The Ecuadorean Armed Forces dismantled three paramilitary campsites near the border with Colombia and detected the presence of Colombian armed groups linked to narcotrafficking.
The operations took place in Putumayo canton, between August 27 and 30, 2020. The Ecuadorean Army reported finding ammunition, vests, tactical backpacks, magazines, awnings, antipersonnel mines, food supplies, and several logistics items on site.
They also found pamphlets printed with the logo of the illegal armed group Border Commandos (CDF, in Spanish). Ecuadorean senior military officials are aware that the CDF consists of dissidents of the Revolutionary Armed Forces of Colombia (FARC, in Spanish) who are attempting to regroup following the peace process, the Ecuadorean newspaper El Comercio reported on September 2.
“Authorities have detected ongoing infiltrations of Colombian illegal armed groups on the eastern end of the Sucumbíos border […] in Putumayo canton,” Army General Oswaldo Jarrín, Ecuadorean minister of Defense, told the press on August 31. “As far as we know, one of the groups is called Border Commandos […], which is trying to infiltrate Ecuadorean territory, probably looking for safe haven.”
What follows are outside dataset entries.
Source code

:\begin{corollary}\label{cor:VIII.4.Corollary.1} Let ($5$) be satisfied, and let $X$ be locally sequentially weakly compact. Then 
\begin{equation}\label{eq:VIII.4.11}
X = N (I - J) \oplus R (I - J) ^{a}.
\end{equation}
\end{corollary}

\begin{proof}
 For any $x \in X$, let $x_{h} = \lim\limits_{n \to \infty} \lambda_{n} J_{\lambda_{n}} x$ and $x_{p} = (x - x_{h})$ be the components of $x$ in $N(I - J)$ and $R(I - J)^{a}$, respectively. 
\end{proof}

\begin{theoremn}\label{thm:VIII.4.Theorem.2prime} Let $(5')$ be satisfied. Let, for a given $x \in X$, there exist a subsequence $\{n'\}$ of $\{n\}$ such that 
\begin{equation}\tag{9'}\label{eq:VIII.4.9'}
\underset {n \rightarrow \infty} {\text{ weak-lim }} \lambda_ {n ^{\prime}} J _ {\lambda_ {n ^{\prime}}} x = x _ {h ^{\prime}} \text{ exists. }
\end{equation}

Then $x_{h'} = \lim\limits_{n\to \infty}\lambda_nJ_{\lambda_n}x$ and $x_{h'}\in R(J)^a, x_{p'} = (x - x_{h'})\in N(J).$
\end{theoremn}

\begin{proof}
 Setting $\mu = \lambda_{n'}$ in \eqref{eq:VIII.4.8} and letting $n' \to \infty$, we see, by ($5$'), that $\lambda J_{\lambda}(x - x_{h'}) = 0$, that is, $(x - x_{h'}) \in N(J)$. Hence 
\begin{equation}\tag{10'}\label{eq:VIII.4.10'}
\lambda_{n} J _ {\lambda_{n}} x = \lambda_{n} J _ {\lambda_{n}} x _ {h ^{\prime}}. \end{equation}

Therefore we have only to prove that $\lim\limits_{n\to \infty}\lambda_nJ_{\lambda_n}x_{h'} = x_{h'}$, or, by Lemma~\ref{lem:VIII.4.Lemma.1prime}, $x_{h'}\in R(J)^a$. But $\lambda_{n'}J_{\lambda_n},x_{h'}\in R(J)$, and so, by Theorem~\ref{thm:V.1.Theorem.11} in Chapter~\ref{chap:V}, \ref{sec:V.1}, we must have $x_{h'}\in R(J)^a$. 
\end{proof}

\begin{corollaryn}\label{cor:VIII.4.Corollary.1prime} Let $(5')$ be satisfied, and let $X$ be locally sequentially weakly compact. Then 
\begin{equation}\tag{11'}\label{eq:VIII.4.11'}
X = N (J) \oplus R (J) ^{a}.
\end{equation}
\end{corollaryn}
According to the Ecuadorean news agency Análisis Urbano, the CDF is engaged in an ongoing confrontation with other FARC dissidents in the area to control cocaine trafficking into Ecuador, and has been gaining strength by recruiting children and young people, who are taken to work in cocaine labs.
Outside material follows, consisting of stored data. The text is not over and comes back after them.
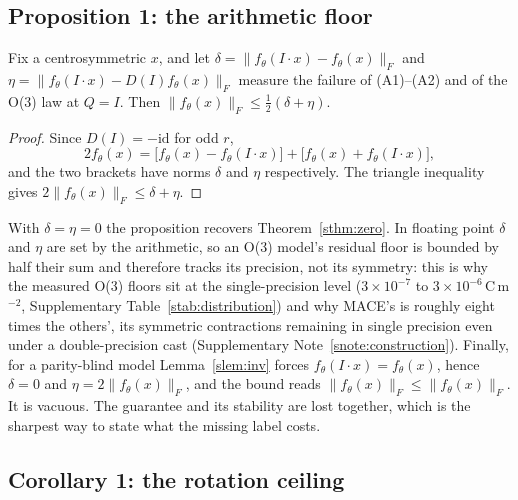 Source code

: \subsection*{Proposition 1: the arithmetic floor}

\begin{proposition}\label{sprop:floor}
Fix a centrosymmetric $x$, and let $\delta = \lVert f_\theta(I\!\cdot\!x) - f_\theta(x)\rVert_F$ and $\eta = \lVert f_\theta(I\!\cdot\!x) - D(I) f_\theta(x)\rVert_F$ measure the failure of (A1)--(A2) and of the O(3) law at $Q=I$. Then $\lVert f_\theta(x)\rVert_F \le \tfrac{1}{2}(\delta + \eta)$.
\end{proposition}

\begin{proof}
Since $D(I) = -\mathrm{id}$ for odd $r$,
\[
2 f_\theta(x) = \bigl[f_\theta(x) - f_\theta(I\!\cdot\!x)\bigr] + \bigl[f_\theta(x) + f_\theta(I\!\cdot\!x)\bigr],
\]
and the two brackets have norms $\delta$ and $\eta$ respectively. The triangle inequality gives $2\lVert f_\theta(x)\rVert_F \le \delta + \eta$.
\end{proof}

With $\delta=\eta=0$ the proposition recovers Theorem~\ref{sthm:zero}. In floating point $\delta$ and $\eta$ are set by the arithmetic, so an O(3) model's residual floor is bounded by half their sum and therefore tracks its precision, not its symmetry: this is why the measured O(3) floors sit at the single-precision level ($3\times10^{-7}$ to $3\times10^{-6}$\,C\,m$^{-2}$, Supplementary Table~\ref{stab:distribution}) and why MACE's is roughly eight times the others', its symmetric contractions remaining in single precision even under a double-precision cast (Supplementary Note~\ref{snote:construction}). Finally, for a parity-blind model Lemma~\ref{slem:inv} forces $f_\theta(I\!\cdot\!x)=f_\theta(x)$, hence $\delta=0$ and $\eta = 2\lVert f_\theta(x)\rVert_F$, and the bound reads $\lVert f_\theta(x)\rVert_F \le \lVert f_\theta(x)\rVert_F$. It is vacuous. The guarantee and its stability are lost together, which is the sharpest way to state what the missing label costs.

\subsection*{Corollary 1: the rotation ceiling}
“They use [minors] for two or three months and then rotate with other young people in exchange for financial benefits; however, there are some minors who have been taken to confrontations, who have been killed after refusing [to comply], or who had to move when trying to leave this group and report them,” Análisis Urbano said on September 14.
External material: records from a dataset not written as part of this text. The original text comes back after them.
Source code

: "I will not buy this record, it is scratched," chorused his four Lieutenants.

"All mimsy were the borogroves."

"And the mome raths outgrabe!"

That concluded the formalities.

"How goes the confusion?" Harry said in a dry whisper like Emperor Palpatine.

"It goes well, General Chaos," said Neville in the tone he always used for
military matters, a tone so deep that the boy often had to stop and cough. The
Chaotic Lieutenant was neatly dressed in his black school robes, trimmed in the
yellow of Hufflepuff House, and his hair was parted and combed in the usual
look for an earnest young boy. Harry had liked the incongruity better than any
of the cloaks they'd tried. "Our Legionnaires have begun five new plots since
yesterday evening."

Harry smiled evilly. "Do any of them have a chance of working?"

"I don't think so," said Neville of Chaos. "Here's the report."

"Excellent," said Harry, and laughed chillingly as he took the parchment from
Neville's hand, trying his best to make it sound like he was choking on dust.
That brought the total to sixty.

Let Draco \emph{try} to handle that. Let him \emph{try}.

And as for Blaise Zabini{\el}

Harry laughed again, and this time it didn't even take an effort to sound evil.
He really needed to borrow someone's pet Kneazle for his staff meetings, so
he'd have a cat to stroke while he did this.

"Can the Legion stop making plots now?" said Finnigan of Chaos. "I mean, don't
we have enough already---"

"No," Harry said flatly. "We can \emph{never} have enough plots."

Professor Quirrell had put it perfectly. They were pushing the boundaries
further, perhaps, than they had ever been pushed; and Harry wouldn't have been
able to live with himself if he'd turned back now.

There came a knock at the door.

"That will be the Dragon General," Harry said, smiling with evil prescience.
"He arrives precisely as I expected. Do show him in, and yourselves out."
Another FARC dissident group that operates on Ecuador’s northern border is the Oliver Sinisterra Front, which was accused of kidnapping and murdering three Ecuadorean journalists from El Comercio in 2018, as well as carrying out the car bomb attack on the San Lorenzo police station in Esmeraldas, Ecuador, that same year.
Nueva Marquetalia, a gang that also operates in the region, is mainly fueled by young Venezuelan migrants who are recruited to join the ranks of this “narcoterrorist organization,” the Ecuadorean newspaper NotiMundo reported on September 3. Marquetalia, located in Tolima department, Colombia, is a rural area that is historically considered to be the FARC’s birthplace.
With U.S. Southern Command’s guidance, the Ecuadorean Armed Forces train in the jungle to strengthen their operational capabilities, “to neutralize the presence of armed groups in Amazon territory,” the Ecuadorean website Noticias Equinoccio highlighted on September 2.